Patriarch Patrick Brontë is the only character who seems to have much compassion for Branwell as he veers between drunken benders and lewd conversations. 'Charlotte says we should believe one word in ten of what [Branwell] says, and believe exactly the opposite of half of the remaining,' Anne laughs – and the worst thing about it is that she is speaking about him in the third person while he is in the room.

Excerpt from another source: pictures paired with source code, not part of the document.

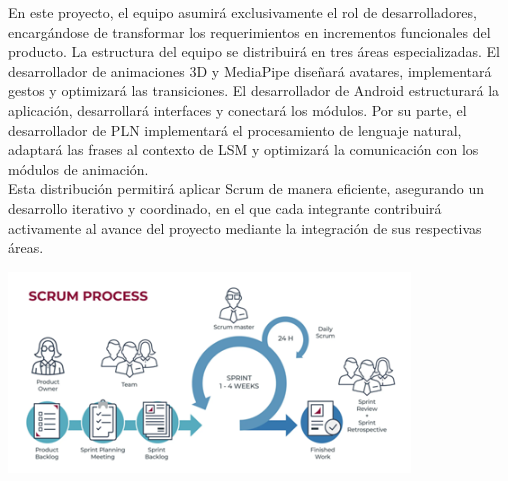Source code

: En este proyecto, el equipo asumirá exclusivamente el rol de desarrolladores, encargándose de transformar los requerimientos en incrementos funcionales del producto. La estructura del equipo se distribuirá en tres áreas especializadas. El desarrollador de animaciones 3D y MediaPipe diseñará avatares, implementará gestos y optimizará las transiciones. El desarrollador de Android estructurará la aplicación, desarrollará interfaces y conectará los módulos. Por su parte, el desarrollador de PLN implementará el procesamiento de lenguaje natural, adaptará las frases al contexto de LSM y optimizará la comunicación con los módulos de animación.\\

Esta distribución permitirá aplicar Scrum de manera eficiente, asegurando un desarrollo iterativo y coordinado, en el que cada integrante contribuirá activamente al avance del proyecto mediante la integración de sus respectivas áreas.


\begin{center}
    \includegraphics[width=0.8\textwidth]{Images/metoscrum.png}
\end{center}
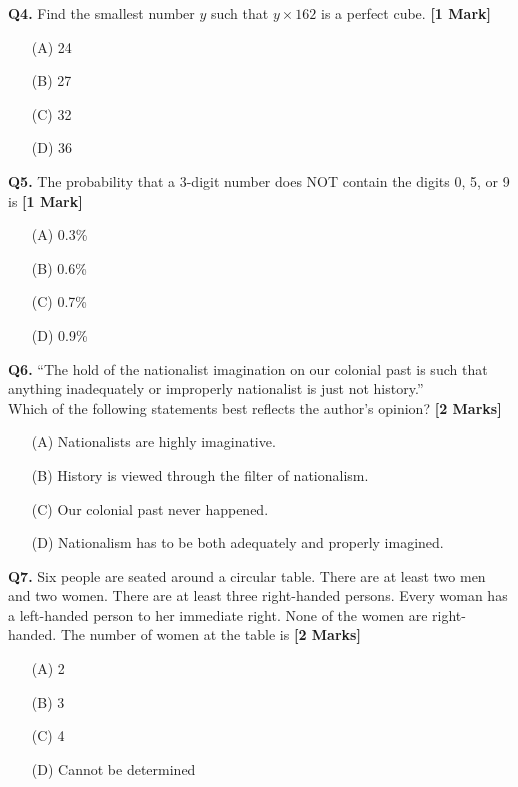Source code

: \documentclass[11pt]{article}
\newcommand{\questiona}[2]{
    \noindent\textbf{Q#2.} #1 \hfill \textbf{[1 Mark]}
}
\newcommand{\questionb}[2]{
    \noindent\textbf{Q#2.} #1 \hfill \textbf{[2 Marks]}
}
\begin{document}
\questiona{Find the smallest number \( y \) such that \( y \times 162 \) is a perfect cube.}{4}
\begin{enumerate}
    \item[(A)] 24  
    \item[(B)] 27  
    \item[(C)] 32  
    \item[(D)] 36  
\end{enumerate}
\vspace{0.5cm}

\questiona{The probability that a 3-digit number does NOT contain the digits 0, 5, or 9 is}{5}
\begin{enumerate}
    \item[(A)] 0.3\%  
    \item[(B)] 0.6\%  
    \item[(C)] 0.7\%  
    \item[(D)] 0.9\%  
\end{enumerate}
\vspace{0.5cm}

\questionb{“The hold of the nationalist imagination on our colonial past is such that anything inadequately or improperly nationalist is just not history.”\\
Which of the following statements best reflects the author’s opinion?}{6}
\begin{enumerate}
    \item[(A)] Nationalists are highly imaginative.  
    \item[(B)] History is viewed through the filter of nationalism.  
    \item[(C)] Our colonial past never happened.  
    \item[(D)] Nationalism has to be both adequately and properly imagined.  
\end{enumerate}
\vspace{0.5cm}

\questionb{Six people are seated around a circular table. There are at least two men and two women. There are at least three right-handed persons. Every woman has a left-handed person to her immediate right. None of the women are right-handed. The number of women at the table is}{7}
\begin{enumerate}
    \item[(A)] 2  
    \item[(B)] 3  
    \item[(C)] 4  
    \item[(D)] Cannot be determined  
\end{enumerate}
\vspace{0.5cm}
\end{document}

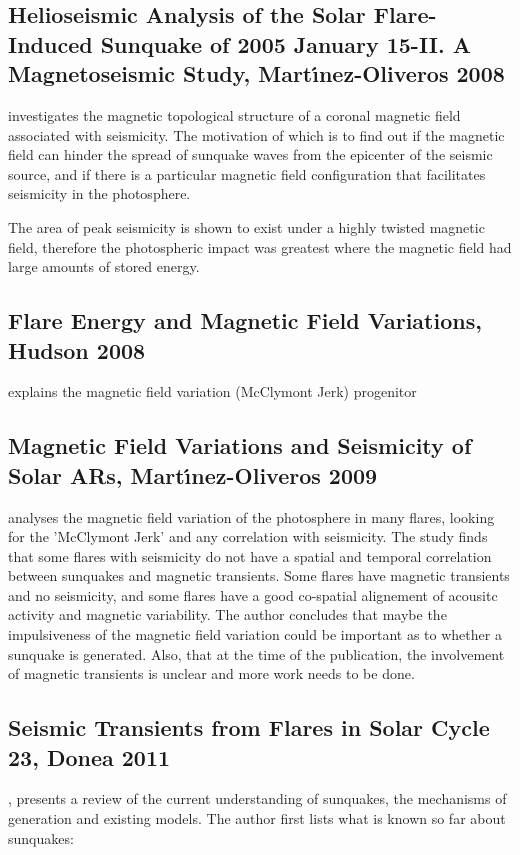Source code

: \subsection{Helioseismic Analysis of the Solar Flare-Induced Sunquake of 2005 January 15-II. A Magnetoseismic Study, Mart{\'{\i}}nez-Oliveros 2008}
\cite{2008MNRAS.389.1905M} investigates the magnetic topological structure of a coronal magnetic field associated with seismicity. The motivation of which is to find out if the magnetic field can hinder the spread of sunquake waves from the epicenter of the seismic source, and if there is a particular magnetic field configuration that facilitates seismicity in the photosphere.
 
The area of peak seismicity is shown to exist under a highly twisted magnetic field, therefore the photospheric impact was greatest where the magnetic field had large amounts of stored energy.  



\subsection{Flare Energy and Magnetic Field Variations, Hudson 2008}
\cite{2008ASPC..383..221H} explains the magnetic field variation (McClymont Jerk) progenitor



\subsection{Magnetic Field Variations and Seismicity of Solar ARs, Mart{\'{\i}}nez-Oliveros 2009 }
\cite{2009MNRAS.395L..39M} analyses the magnetic field variation of the photosphere in many flares, looking for the 'McClymont Jerk' and any correlation with seismicity. The study finds that some flares with seismicity do not have a spatial and temporal correlation between sunquakes and magnetic transients. Some flares have magnetic transients and no seismicity, and some flares have a good co-spatial alignement of acousitc activity and magnetic variability. The author concludes that maybe the impulsiveness of the magnetic field variation could be important as to whether a sunquake is generated. Also, that at the time of the publication, the involvement of magnetic transients is unclear and more work needs to be done.



\subsection{Seismic Transients from Flares in Solar Cycle 23, Donea 2011}
\cite{2011SSRv..158..451D}, presents a review of the current understanding of sunquakes, the mechanisms of generation and existing models. The author first lists what is known so far about sunquakes:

It's no wonder Branwell thinks he's a family joke. Yet his narration drips with a self-pity that is hard to stomach: 'I am smothered at home, and beyond those walls I am only pitied and mocked'; 'my every venture into the world leaves me with yet another bruise, yet another insult to bear.' Edric fails to foster sympathy for this insufferable character. The closest he comes to that aim is when he invokes Biblical images such as the lost sheep: 'I was still that wandering sheep, forever drawing closer to the fold, forever wandering back out into the wilderness.' A scene when Branwell wakes up, hungover, in a muddy field clearly echoes the Prodigal Son parable.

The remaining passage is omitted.